* _EXERCISE DESCRIPTION_
The listing below contains a span that opens with the line containing "v)\) afecta solamente" and closes with the line containing "para todo \(w\)". Return that span exactly.

* _MATERIAL SHOWN_
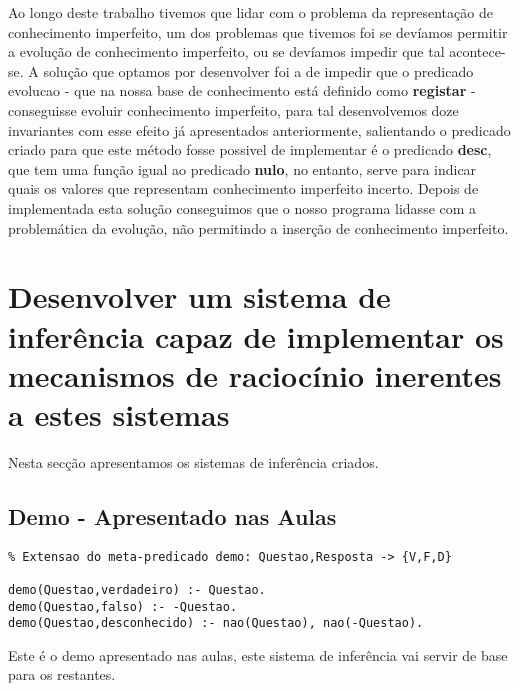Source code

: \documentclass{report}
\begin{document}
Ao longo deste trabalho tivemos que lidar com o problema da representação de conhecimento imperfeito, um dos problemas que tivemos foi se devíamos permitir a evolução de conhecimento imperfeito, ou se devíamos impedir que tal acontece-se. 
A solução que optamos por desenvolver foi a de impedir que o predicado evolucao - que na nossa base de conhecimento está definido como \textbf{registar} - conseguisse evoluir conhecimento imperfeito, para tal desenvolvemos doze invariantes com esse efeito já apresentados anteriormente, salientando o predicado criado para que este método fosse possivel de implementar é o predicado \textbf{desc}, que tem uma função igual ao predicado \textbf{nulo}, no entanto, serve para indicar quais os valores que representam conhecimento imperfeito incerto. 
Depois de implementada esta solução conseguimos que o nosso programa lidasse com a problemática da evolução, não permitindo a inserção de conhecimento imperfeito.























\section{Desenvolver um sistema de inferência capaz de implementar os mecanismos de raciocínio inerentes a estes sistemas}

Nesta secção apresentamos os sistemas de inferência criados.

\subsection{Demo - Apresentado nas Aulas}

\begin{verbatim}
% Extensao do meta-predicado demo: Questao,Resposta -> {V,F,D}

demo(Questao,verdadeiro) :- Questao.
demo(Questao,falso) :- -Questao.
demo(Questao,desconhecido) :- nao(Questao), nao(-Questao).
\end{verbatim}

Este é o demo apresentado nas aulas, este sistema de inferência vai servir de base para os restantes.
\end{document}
...
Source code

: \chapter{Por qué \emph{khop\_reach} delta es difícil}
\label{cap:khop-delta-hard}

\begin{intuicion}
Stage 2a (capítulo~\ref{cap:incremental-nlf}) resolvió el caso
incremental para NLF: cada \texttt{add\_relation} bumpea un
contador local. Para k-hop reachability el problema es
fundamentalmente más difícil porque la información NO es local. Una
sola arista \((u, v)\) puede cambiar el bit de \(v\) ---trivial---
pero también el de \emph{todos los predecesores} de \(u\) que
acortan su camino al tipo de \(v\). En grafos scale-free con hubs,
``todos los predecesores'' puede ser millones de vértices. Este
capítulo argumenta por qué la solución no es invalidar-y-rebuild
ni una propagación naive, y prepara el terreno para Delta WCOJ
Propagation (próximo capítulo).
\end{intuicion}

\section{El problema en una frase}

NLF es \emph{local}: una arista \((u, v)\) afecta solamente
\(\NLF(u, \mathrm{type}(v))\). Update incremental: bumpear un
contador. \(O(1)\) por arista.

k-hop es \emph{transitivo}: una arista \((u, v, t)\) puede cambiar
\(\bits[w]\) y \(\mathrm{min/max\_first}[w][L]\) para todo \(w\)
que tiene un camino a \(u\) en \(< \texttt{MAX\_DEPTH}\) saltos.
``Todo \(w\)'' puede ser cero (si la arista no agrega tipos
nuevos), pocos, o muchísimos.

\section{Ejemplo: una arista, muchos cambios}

* _ANSWER TO THIS EXERCISE_
NLF es \emph{local}: una arista \((u, v)\) afecta solamente
\(\NLF(u, \mathrm{type}(v))\). Update incremental: bumpear un
contador. \(O(1)\) por arista.

k-hop es \emph{transitivo}: una arista \((u, v, t)\) puede cambiar
\(\bits[w]\) y \(\mathrm{min/max\_first}[w][L]\) para todo \(w\)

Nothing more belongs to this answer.